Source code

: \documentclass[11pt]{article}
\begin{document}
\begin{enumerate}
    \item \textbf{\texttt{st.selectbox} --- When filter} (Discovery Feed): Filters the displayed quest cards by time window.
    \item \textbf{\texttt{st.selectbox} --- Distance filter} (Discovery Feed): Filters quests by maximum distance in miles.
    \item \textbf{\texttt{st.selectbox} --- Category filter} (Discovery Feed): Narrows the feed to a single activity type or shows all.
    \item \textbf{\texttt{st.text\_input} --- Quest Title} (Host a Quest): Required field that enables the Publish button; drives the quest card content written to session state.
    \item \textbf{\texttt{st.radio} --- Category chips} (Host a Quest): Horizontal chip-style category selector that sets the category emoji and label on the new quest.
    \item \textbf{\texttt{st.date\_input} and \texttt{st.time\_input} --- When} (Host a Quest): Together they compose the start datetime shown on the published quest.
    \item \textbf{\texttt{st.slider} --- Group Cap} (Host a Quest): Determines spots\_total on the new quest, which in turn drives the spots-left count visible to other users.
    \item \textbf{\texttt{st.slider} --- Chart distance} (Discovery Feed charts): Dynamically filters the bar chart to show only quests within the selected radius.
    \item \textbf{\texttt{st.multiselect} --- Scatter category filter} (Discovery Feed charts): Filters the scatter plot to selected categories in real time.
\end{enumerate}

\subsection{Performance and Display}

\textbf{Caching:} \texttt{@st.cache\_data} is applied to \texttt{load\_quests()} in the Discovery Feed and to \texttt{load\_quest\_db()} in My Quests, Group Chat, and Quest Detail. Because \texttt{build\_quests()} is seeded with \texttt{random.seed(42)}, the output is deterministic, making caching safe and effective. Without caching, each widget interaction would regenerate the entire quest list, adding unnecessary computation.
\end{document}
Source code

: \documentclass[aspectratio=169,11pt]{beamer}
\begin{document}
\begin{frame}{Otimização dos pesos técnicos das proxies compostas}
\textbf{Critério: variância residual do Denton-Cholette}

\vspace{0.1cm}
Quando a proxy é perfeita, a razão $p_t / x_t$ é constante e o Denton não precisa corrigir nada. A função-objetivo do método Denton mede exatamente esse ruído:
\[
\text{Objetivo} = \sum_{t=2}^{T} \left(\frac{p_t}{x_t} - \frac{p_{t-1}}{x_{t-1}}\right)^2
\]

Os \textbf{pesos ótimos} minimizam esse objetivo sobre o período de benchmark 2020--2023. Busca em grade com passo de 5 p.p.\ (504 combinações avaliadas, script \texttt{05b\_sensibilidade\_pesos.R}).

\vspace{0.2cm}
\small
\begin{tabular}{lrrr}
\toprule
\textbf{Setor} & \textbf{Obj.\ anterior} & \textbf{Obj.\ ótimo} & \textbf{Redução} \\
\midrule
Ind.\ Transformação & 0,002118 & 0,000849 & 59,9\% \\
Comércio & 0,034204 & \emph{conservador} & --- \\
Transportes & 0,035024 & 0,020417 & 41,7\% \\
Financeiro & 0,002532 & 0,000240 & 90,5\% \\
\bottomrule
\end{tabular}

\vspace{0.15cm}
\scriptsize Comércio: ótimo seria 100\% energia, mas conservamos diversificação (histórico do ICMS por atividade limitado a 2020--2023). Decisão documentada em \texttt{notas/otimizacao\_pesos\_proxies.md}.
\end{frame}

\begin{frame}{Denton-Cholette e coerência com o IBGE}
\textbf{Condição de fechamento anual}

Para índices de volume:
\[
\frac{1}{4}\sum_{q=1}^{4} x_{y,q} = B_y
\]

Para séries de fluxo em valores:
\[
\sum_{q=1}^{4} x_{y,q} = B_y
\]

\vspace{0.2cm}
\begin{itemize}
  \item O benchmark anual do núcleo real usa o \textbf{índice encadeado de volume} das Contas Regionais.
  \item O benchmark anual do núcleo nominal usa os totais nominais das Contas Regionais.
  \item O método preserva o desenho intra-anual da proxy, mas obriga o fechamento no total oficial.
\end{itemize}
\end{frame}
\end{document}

===

- **Problem details**
Work out how many lines above contain "fechamento", then write only that number.

- **Response**
2